What is Robotic Process Automation ?

   Fri, 19-Apr-2019   Intellyk   Intellyk    No Comments


Robotic process automation (RPA) is currently receiving a lot of attention and rightly so. Organizations are driving considerable value by streamlining enterprise processes and reducing cost.

Forrester predicts that the RPA industry will be worth around US$2.9 billion by 2021. The research firm also estimates that by 2021, more than 4 million robots will come into existence and will perform administrative and office work as well as sales and related jobs.

Presently, the RPA market is dominated by North America and the Asia-Pacific region is adopting the technology rapidly in areas such as healthcare, BFSI, IT, retail, and telecommunications.

John Cryan, CEO of Deutsche Bank summed up the signal changes brought about by technologies like RPA with his statement, "In our bank we have people doing work like robots. Tomorrow we will have robots behaving like people. It doesn't matter if we as a bank will participate in these changes or not, it is going to happen."

What is robotic process automation (RPA)?

Robotic process automation (RPA) refers to the use of software driven by artificial intelligence (AI) and machine learning (ML) to automate high-volume, repetitive tasks of a business process.
Just like humans, RPA robots utilize the user interface to manipulate applications and capture data. They communicate with other systems and interpret messages and send responses to perform a wide variety of tasks.

However, RPA robots cost much less than an employee, never take sick days, never sleep, and make absolutely no errors. Thus, RPA offers a competitive edge to businesses that adopt it.

How is RPA different from traditional automation?

In principle, both RPA and traditional automation integrate software to automate business processes. However, traditional automation typically achieves this on the backend. Specifically, RPA and traditional automation differ in the following ways:

  • Low technical barrier: Traditional automation involves the use of APIs and thorough knowledge of the target system. RPA robots can work at the level of the graphical user interface (GUI) and application integration is not required.

  • Vendor/Software Limitations: In traditional automation, only certain systems can be integrated due to API limitations and applications cannot be customized by users because the source code is not available. Automation of legacy systems is a challenge because it requires through knowledge of software. RPA does not have these limitations as it works on the GUI.

  • Customization: Traditional automation does not lend itself to customization to the user's platforms in the manner in which RPA does.

  • Audience: Skilled software developers are required to deploy traditional automation applications, whereas RPA requires techno-functional SMEs to train robots.

Why should organizations consider RPA implementation?

RPA is the most cost-effective and efficient way to automate modern office tasks. Today, employees use a greater number of tools than they did in the past.
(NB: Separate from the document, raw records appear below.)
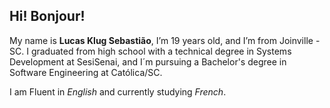 ## Hi! Bonjour! 

My name is **Lucas Klug Sebastião**, I’m 19 years old, and I’m from Joinville - SC. I graduated from high school with a technical degree in Systems Development at SesiSenai, and I´m pursuing a Bachelor's degree in Software Engineering at Católica/SC.

I am Fluent in *English* and currently studying *French*.
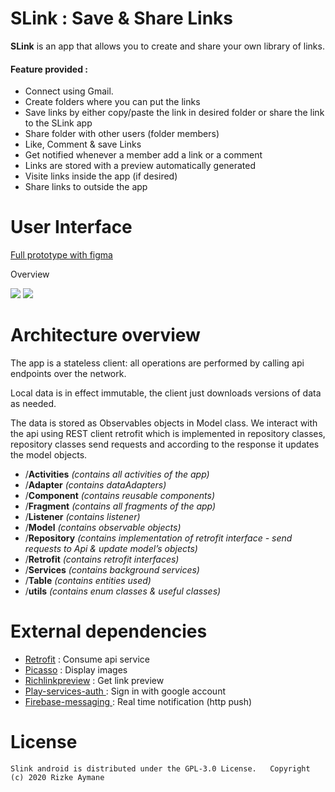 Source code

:# SLink : Save & Share Links
**SLink** is an app that allows you to create and share your own library of links.

#### Feature provided :
- Connect using Gmail.
- Create folders where you can put the links
- Save links by either copy/paste the link in desired folder or share the link to the SLink app
- Share folder with other users (folder members)
- Like, Comment & save Links
- Get notified whenever a member add a link or a comment
- Links are stored with a preview automatically generated
- Visite links inside the app (if desired) 
- Share links to outside the app

# User Interface
[Full prototype with figma](https://www.figma.com/file/hHpYJ3TWeo1PSPcAVX0EEu/SLink?node-id=0%3A1 "Full prototype with figma")

Overview

 [![](https://slink.s3.us-east-2.amazonaws.com/overview1.png)](https://slink.s3.us-east-2.amazonaws.com/overview1.png)
[![](https://slink.s3.us-east-2.amazonaws.com/overview3.png)](https://slink.s3.us-east-2.amazonaws.com/overview3.png)

# Architecture overview
The app is a stateless client: all operations are performed
by calling api endpoints over the network.

Local data is in effect immutable, the client just downloads versions of data as needed. 

The data is stored as Observables objects in Model class. We interact with the api using REST client retrofit which is implemented in repository classes, repository classes send requests and according to the response it updates the model objects.  

- /**Activities**	*(contains all activities of the app)*
- /**Adapter**	*(contains dataAdapters)*
- /**Component**	*(contains reusable components)*
- /**Fragment** 	*(contains all fragments of the app)*
- /**Listener**	*(contains listener)*
- /**Model**		*(contains observable objects)*
- /**Repository**	*(contains implementation of retrofit interface - send requests to Api & update model’s objects)*
- /**Retrofit**	*(contains retrofit interfaces)*
- /**Services**	*(contains background services)*
- /**Table**		*(contains entities used)*
- /**utils**		*(contains enum classes & useful classes)*

# External dependencies
- [Retrofit](https://square.github.io/retrofit/ "Retrofit") : Consume api service
- [Picasso](https://github.com/square/picasso "Picasso") : Display images 
- [Richlinkpreview](https://github.com/ponnamkarthik/RichLinkPreview "Richlinkpreview") : Get link preview
- [Play-services-auth ](https://developers.google.com/identity/sign-in/android/start "Play-services-auth ") : Sign in with google account
- [Firebase-messaging ](https://firebase.google.com/docs/cloud-messaging "Firebase-messaging ") : Real time notification (http push)

# License

`Slink android is distributed under the GPL-3.0 License.  
Copyright (c) 2020 Rizke Aymane`



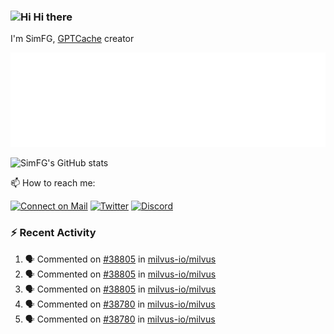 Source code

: ### <img src='https://qpluspicture.oss-cn-beijing.aliyuncs.com/6LjjQA/Hi.gif' alt='Hi' width="24"/> Hi there

I'm SimFG, [GPTCache](https://github.com/zilliztech/GPTCache) creator

![Metrics 👋](/metrics.plugin.followup.user.svg)

![SimFG's GitHub stats](https://github-readme-stats.vercel.app/api?username=SimFG&show_icons=true&theme=radical&count_private=true)

📫 How to reach me:

[![Connect on Mail](https://img.shields.io/badge/Ask%20me-anything-1abc9c.svg)](mailto:1142838399@qq.com)
[![Twitter](https://img.shields.io/twitter/follow/FogSim?style=social)](https://twitter.com/FogSim)
[![Discord](https://img.shields.io/discord/1092648432495251507?label=Discord&logo=discord)](https://discord.gg/Q8C6WEjSWV)

### :zap: Recent Activity

<!--START_SECTION:activity-->
1. 🗣 Commented on [#38805](https://github.com/milvus-io/milvus/issues/38805) in [milvus-io/milvus](https://github.com/milvus-io/milvus)
2. 🗣 Commented on [#38805](https://github.com/milvus-io/milvus/issues/38805) in [milvus-io/milvus](https://github.com/milvus-io/milvus)
3. 🗣 Commented on [#38805](https://github.com/milvus-io/milvus/issues/38805) in [milvus-io/milvus](https://github.com/milvus-io/milvus)
4. 🗣 Commented on [#38780](https://github.com/milvus-io/milvus/issues/38780) in [milvus-io/milvus](https://github.com/milvus-io/milvus)
5. 🗣 Commented on [#38780](https://github.com/milvus-io/milvus/issues/38780) in [milvus-io/milvus](https://github.com/milvus-io/milvus)
<!--END_SECTION:activity-->

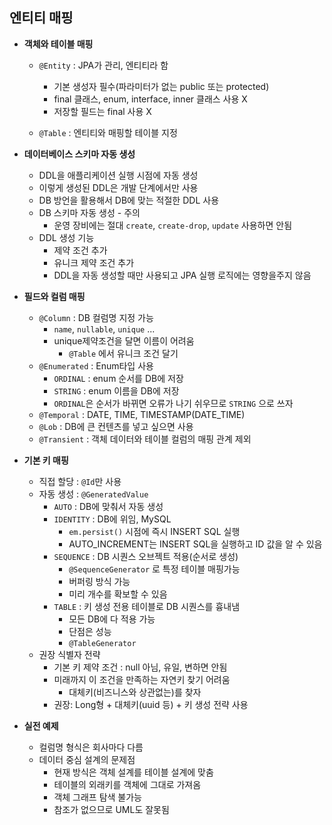 ## 엔티티 매핑

- **객체와 테이블 매핑**

  - `@Entity` : JPA가 관리, 엔티티라 함
    - 기본 생성자 필수(파라미터가 없는 public 또는 protected)
    - final 클래스, enum, interface, inner 클래스 사용 X
    - 저장할 필드는 final 사용 X

  - `@Table` : 엔티티와 매핑할 테이블 지정



- **데이터베이스 스키마 자동 생성**
  - DDL을 애플리케이션 실행 시점에 자동 생성
  - 이렇게 생성된 DDL은 개발 단계에서만 사용
  - DB 방언을 활용해서 DB에 맞는 적절한 DDL 사용
  - DB 스키마 자동 생성 - 주의
    - 운영 장비에는 절대 `create`, `create-drop`, `update` 사용하면 안됨
  - DDL 생성 기능
    - 제약 조건 추가
    - 유니크 제약 조건 추가
    - DDL을 자동 생성할 때만 사용되고 JPA 실행 로직에는 영향을주지 않음



- **필드와 컬럼 매핑**
  - `@Column` : DB 컬럼명 지정 가능
    - `name`, `nullable`, `unique` ...
    - unique제약조건을 달면 이름이 어려움
      - `@Table` 에서 유니크 조건 달기
  - `@Enumerated` : Enum타입 사용
    - `ORDINAL` : enum 순서를 DB에 저장
    - `STRING` : enum 이름을 DB에 저장
    - `ORDINAL`은 순서가 바뀌면 오류가 나기 쉬우므로 `STRING` 으로 쓰자
  - `@Temporal` : DATE, TIME, TIMESTAMP(DATE_TIME)
  - `@Lob` : DB에 큰 컨텐츠를 넣고 싶으면 사용
  - `@Transient` : 객체 데이터와 테이블 컬럼의 매핑 관계 제외



- **기본 키 매핑**
  - 직접 할당 : `@Id`만 사용
  - 자동 생성 : `@GeneratedValue`
    - `AUTO` : DB에 맞춰서 자동 생성
    - `IDENTITY` : DB에 위임, MySQL
      - `em.persist()` 시점에 즉시 INSERT SQL 실행
      - AUTO_INCREMENT는 INSERT SQL을 실행하고 ID 값을 알 수 있음
    - `SEQUENCE` : DB 시퀀스 오브젝트 적용(순서로 생성)
      - `@SequenceGenerator` 로 특정 테이블 매핑가능
      - 버퍼링 방식 가능
      - 미리 개수를 확보할 수 있음
    - `TABLE` : 키 생성 전용 테이블로 DB 시퀀스를 흉내냄
      - 모든 DB에 다 적용 가능
      - 단점은 성능
      - `@TableGenerator`
  - 권장 식별자 전략
    - 기본 키 제약 조건 : null 아님, 유일, 변하면 안됨
    - 미래까지 이 조건을 만족하는 자연키 찾기 어려움
      - 대체키(비즈니스와 상관없는)를 찾자
    - 권장: Long형 + 대체키(uuid 등) + 키 생성 전략 사용



- **실전 예제**
  - 컬럼명 형식은 회사마다 다름
  - 데이터 중심 설계의 문제점
    - 현재 방식은 객체 설계를 테이블 설계에 맞춤
    - 테이블의 외래키를 객체에 그대로 가져옴
    - 객체 그래프 탐색 불가능
    - 참조가 없으므로 UML도 잘못됨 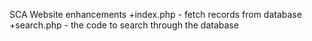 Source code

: SCA Website enhancements
+index.php - fetch records from database
+search.php - the code to search through the database
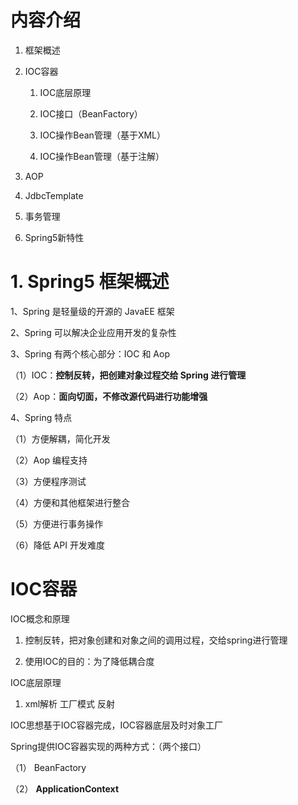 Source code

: # 内容介绍

1. 框架概述

2. IOC容器
   
   1. IOC底层原理
   
   2. IOC接口（BeanFactory）
   
   3. IOC操作Bean管理（基于XML）
   
   4. IOC操作Bean管理（基于注解）

3. AOP

4. JdbcTemplate

5. 事务管理

6. Spring5新特性

# 1. Spring5 框架概述

1、Spring 是轻量级的开源的 JavaEE 框架

2、Spring 可以解决企业应用开发的复杂性

3、Spring 有两个核心部分：IOC 和 Aop

（1）IOC：**控制反转，把创建对象过程交给 Spring 进行管理**

（2）Aop：**面向切面，不修改源代码进行功能增强**

4、Spring 特点

（1）方便解耦，简化开发

（2）Aop 编程支持

（3）方便程序测试

（4）方便和其他框架进行整合

（5）方便进行事务操作

（6）降低 API 开发难度

# IOC容器

IOC概念和原理

1. 控制反转，把对象创建和对象之间的调用过程，交给spring进行管理

2. 使用IOC的目的：为了降低耦合度

IOC底层原理

1. xml解析 工厂模式 反射

IOC思想基于IOC容器完成，IOC容器底层及时对象工厂

Spring提供IOC容器实现的两种方式：（两个接口）

（1） BeanFactory

（2） **ApplicationContext**
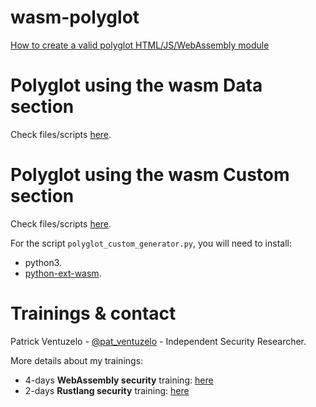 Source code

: # wasm-polyglot

[How to create a valid polyglot HTML/JS/WebAssembly module​](https://webassembly-security.com/polyglot-webassembly-module-html-js-wasm/)

# Polyglot using the wasm Data section

Check files/scripts [here](data_section/).

# Polyglot using the wasm Custom section

Check files/scripts [here](custom_section/).

For the script `polyglot_custom_generator.py`, you will need to install:
* python3.
* [python-ext-wasm](https://github.com/wasmerio/python-ext-wasm).

# Trainings & contact

Patrick Ventuzelo - [@pat_ventuzelo](https://twitter.com/pat_ventuzelo) - Independent Security Researcher.


More details about my trainings:
* 4-days **WebAssembly security** training: [here](https://webassembly-security.com/trainings/)
* 2-days **Rustlang security** training: [here](https://webassembly-security.com/rust-security-training/) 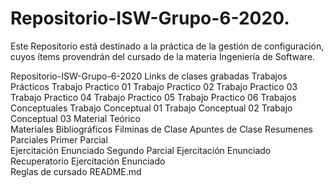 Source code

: ﻿# Repositorio-ISW-Grupo-6-2020.

Este Repositorio está destinado a la práctica de la gestión de configuración, cuyos ítems provendrán del cursado de la materia Ingeniería de Software.

Repositorio-ISW-Grupo-6-2020 
    Links de clases grabadas
    Trabajos Prácticos
        Trabajo Practico 01
        Trabajo Practico 02
        Trabajo Practico 03
        Trabajo Practico 04
        Trabajo Practico 05
        Trabajo Practico 06
    Trabajos Conceptuales
        Trabajo Conceptual 01
        Trabajo Conceptual 02
        Trabajo Conceptual 03
    Material Teórico    
        Materiales Bibliográficos
        Filminas de Clase
        Apuntes de Clase
        Resumenes
    Parciales
        Primer Parcial  
            Ejercitación
            Enunciado
        Segundo Parcial	
            Ejercitación
            Enunciado
        Recuperatorio
            Ejercitación
            Enunciado        
    Reglas de cursado
    README.md
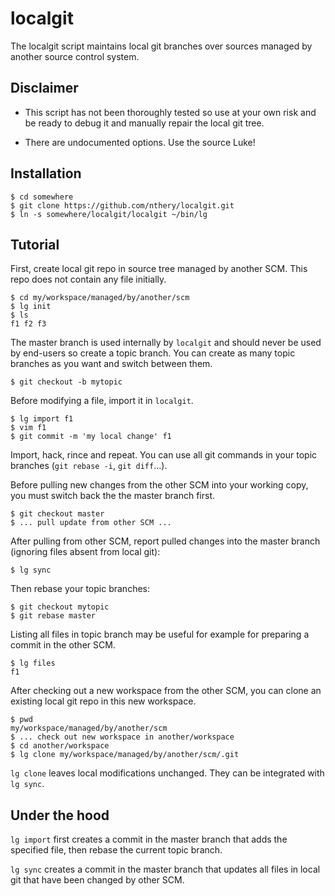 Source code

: # localgit

The localgit script maintains local git branches over sources managed by
another source control system.

## Disclaimer

- This script has not been thoroughly tested so use at your own risk and be
  ready to debug it and manually repair the local git tree.

- There are undocumented options.  Use the source Luke!

## Installation

    $ cd somewhere
    $ git clone https://github.com/nthery/localgit.git
    $ ln -s somewhere/localgit/localgit ~/bin/lg

## Tutorial

First, create local git repo in source tree managed by another SCM.  This repo
does not contain any file initially.

    $ cd my/workspace/managed/by/another/scm
    $ lg init
    $ ls
    f1 f2 f3

The master branch is used internally by `localgit` and should never be used by
end-users so create a topic branch.  You can create as many topic branches as
you want and switch between them.

    $ git checkout -b mytopic

Before modifying a file, import it in `localgit`.

    $ lg import f1
    $ vim f1
    $ git commit -m 'my local change' f1

Import, hack, rince and repeat.  You can use all git commands in your topic
branches (`git rebase -i`, `git diff`...).

Before pulling new changes from the other SCM into your working copy, you must
switch back the the master branch first.

    $ git checkout master
    $ ... pull update from other SCM ...

After pulling from other SCM, report pulled changes into the master branch
(ignoring files absent from local git):

    $ lg sync

Then rebase your topic branches:

    $ git checkout mytopic
    $ git rebase master

Listing all files in topic branch may be useful for example for preparing a
commit in the other SCM.

    $ lg files
    f1

After checking out a new workspace from the other SCM, you can clone an
existing local git repo in this new workspace.

    $ pwd
    my/workspace/managed/by/another/scm
    $ ... check out new workspace in another/workspace
    $ cd another/workspace
    $ lg clone my/workspace/managed/by/another/scm/.git

`lg clone` leaves local modifications unchanged.  They can be integrated with
`lg sync`.

## Under the hood

`lg import` first creates a commit in the master branch that adds the specified
file, then rebase the current topic branch.

`lg sync` creates a commit in the master branch that updates all files in local
git that have been changed by other SCM.
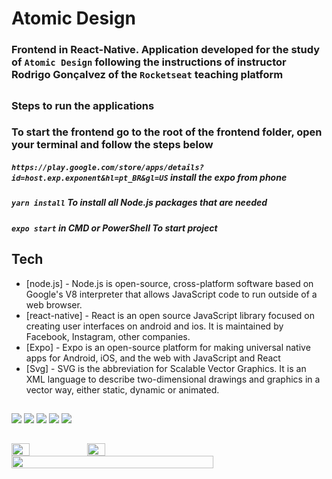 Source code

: # Atomic Design
### Frontend in React-Native. Application developed for the study of `Atomic Design` following the instructions of instructor Rodrigo Gonçalvez of the `Rocketseat` teaching platform
##
### Steps to run the applications

### To start the frontend go to the root of the frontend folder, open your terminal and follow the steps below
##### `https://play.google.com/store/apps/details?id=host.exp.exponent&hl=pt_BR&gl=US` install the expo from phone
##### `yarn install` To install all Node.js packages that are needed
##### `expo start` in CMD or PowerShell To start project
##
## Tech
- [node.js] - Node.js is open-source, cross-platform software based on Google's V8 interpreter that allows JavaScript code to run outside of a web browser.
- [react-native] - React is an open source JavaScript library focused on creating user interfaces on android and ios. It is maintained by Facebook, Instagram, other companies.
- [Expo] - Expo is an open-source platform for making universal native apps for Android, iOS, and the web with JavaScript and React
- [Svg] - SVG is the abbreviation for Scalable Vector Graphics. It is an XML language to describe two-dimensional drawings and graphics in a vector way, either static, dynamic or animated.

##

<div>
  <div>
    <img src="https://img.shields.io/badge/Node.js-339933?style=for-the-badge&logo=nodedotjs&logoColor=white">
    <img src="https://img.shields.io/badge/JavaScript-323330?style=for-the-badge&logo=javascript&logoColor=F7DF1E">
    <img src="https://img.shields.io/badge/TypeScript-007ACC?style=for-the-badge&logo=typescript&logoColor=white">
    <img src="https://img.shields.io/badge/React_Native-20232A?style=for-the-badge&logo=react&logoColor=61DAFB">
    <img src="https://img.shields.io/badge/Android-3DDC84?style=for-the-badge&logo=android&logoColor=white">
  </div>
</div>

##
<div style="display:flex;">
	<img src="https://i.imgur.com/hkm84zQ.png" width="24%">
	<img src="https://i.imgur.com/FrLI7pR.png" width="24%">
</div>

<div style="display:flex;">
    <img src="https://i.imgur.com/MhXt62C.png" width="80%">
</div>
It is simply not feasible any longer to automate all these tools and interactions using macros.

Implementation of RPA offers several benefits to organizations:

  • Highly scalable and flexible: RPA has the ability to perform a wide variety and volume of tasks across business units and geographies in parallel. Extra robots can be deployed to deal with fluctuations in volume at minimal cost.

  • Greater accuracy, improved compliance: RPA robots are trained to work according to the rules of a program. They work with greater precision and accuracy than humans. They never make mistakes and never get tired; thus, they are compliant and consistent.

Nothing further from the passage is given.